## AIM OF THE TASK
Go through the entries below and collect each line with the string "sharing" in it.
━━━ SOURCE INFORMATION ━━━
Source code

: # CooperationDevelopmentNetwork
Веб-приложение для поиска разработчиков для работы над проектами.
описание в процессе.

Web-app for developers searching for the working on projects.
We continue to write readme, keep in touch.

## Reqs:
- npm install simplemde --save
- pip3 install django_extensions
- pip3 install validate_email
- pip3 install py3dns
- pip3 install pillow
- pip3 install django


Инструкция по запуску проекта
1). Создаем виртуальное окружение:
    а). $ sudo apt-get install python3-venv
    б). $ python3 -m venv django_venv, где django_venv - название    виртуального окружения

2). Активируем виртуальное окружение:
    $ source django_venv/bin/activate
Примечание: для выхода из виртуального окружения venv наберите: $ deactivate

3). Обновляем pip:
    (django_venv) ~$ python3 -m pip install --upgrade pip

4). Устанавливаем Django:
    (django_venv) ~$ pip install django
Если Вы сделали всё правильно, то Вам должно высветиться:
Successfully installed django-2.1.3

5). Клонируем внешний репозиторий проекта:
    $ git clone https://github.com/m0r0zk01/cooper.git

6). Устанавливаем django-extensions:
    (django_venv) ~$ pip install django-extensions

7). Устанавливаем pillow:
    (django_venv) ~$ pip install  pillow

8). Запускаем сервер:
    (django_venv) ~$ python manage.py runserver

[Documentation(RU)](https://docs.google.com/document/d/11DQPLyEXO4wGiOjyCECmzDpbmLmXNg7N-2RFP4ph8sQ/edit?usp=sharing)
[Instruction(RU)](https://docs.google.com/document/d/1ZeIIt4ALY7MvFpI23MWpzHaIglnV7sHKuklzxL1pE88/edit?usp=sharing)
━━━
━━━ SOURCE INFORMATION ━━━
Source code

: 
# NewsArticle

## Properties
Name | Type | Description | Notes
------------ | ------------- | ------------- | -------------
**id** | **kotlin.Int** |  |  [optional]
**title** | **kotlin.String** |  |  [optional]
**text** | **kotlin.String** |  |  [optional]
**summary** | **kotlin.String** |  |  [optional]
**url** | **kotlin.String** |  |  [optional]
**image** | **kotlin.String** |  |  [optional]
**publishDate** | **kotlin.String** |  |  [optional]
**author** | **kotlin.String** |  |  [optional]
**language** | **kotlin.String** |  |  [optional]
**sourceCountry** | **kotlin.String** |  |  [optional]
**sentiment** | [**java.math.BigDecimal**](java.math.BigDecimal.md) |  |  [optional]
━━━
## EXERCISE OUTPUT
[Documentation(RU)](https://docs.google.com/document/d/11DQPLyEXO4wGiOjyCECmzDpbmLmXNg7N-2RFP4ph8sQ/edit?usp=sharing)
[Instruction(RU)](https://docs.google.com/document/d/1ZeIIt4ALY7MvFpI23MWpzHaIglnV7sHKuklzxL1pE88/edit?usp=sharing)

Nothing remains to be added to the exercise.